One of the most challenging parts of cakes like this--similar to pineapple upside-down cake in execution--is getting the cake to turn out, plums and all, without sticking to the pan. The last time I tried it was my dad's birthday pineapple-upside-down mush a couple years ago, when I misread the recipe and melted the sugar and butter together instead of buttering the pan first and adding the sugar second. It still tasted good, sure, but you eat with your eyes first--and if this cake hadn't been meant for my family, I'm not sure anyone would have eaten it.

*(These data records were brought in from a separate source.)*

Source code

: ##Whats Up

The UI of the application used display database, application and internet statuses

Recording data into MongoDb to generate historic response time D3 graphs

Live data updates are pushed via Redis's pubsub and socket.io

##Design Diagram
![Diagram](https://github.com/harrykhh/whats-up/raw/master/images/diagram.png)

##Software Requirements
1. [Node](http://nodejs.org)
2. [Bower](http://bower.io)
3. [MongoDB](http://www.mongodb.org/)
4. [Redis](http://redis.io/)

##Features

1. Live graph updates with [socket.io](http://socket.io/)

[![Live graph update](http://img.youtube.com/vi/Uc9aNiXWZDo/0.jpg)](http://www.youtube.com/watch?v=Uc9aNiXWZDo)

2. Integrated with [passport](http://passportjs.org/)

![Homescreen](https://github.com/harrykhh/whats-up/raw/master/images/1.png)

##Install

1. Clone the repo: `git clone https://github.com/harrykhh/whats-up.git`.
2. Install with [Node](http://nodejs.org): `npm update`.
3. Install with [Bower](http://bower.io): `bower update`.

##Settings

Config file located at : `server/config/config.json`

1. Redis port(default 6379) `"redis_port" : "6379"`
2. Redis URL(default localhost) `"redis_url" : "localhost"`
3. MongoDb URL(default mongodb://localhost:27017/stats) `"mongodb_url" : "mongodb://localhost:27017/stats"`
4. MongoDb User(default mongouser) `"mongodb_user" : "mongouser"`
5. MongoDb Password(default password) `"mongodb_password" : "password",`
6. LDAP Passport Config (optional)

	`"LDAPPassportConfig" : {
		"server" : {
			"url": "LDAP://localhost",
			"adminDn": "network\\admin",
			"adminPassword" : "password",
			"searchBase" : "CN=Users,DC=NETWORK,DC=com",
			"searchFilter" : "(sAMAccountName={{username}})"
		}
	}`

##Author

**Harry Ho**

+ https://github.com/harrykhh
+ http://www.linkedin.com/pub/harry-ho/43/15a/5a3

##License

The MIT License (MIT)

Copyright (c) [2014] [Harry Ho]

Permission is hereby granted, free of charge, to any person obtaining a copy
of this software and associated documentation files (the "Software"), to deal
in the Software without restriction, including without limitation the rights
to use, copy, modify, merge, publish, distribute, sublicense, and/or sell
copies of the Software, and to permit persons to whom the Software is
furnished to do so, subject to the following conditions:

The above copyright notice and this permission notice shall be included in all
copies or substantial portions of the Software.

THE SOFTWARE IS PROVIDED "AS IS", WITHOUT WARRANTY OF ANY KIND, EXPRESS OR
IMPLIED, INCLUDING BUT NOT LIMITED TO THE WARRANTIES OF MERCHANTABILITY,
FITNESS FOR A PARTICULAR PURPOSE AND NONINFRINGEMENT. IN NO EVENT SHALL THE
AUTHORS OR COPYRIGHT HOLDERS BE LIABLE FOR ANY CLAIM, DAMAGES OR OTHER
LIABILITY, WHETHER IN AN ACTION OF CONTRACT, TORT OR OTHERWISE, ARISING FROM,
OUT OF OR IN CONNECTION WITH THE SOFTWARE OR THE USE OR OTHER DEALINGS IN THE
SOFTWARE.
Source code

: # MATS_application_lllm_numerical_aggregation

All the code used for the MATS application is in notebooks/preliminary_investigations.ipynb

The problem is the caramel in the bottom of the pan, which ends up on top--in the plum cake recipe, it was actually caramelized sugar that bubbled away on the stove while I put together the batter. This sugar did leave traces in the pan--a lovely hard candy that tasted of caramel and plum liquor--but most of it came out on the cake. I might have shrieked when it turned out. I get excited when things work in the kitchen, as my friend now knows. He probably thinks I'm a nutcase now. But he probably thought I was a nutcase before.

So--here's my tip for all upside-down cake makers: BUTTER! I used an incredibly heavy layer of butter on this cake, and it turned out perfectly. And you know what? Butter tastes good. Nothing is better than butter. So you can't have too much. You really, really can't.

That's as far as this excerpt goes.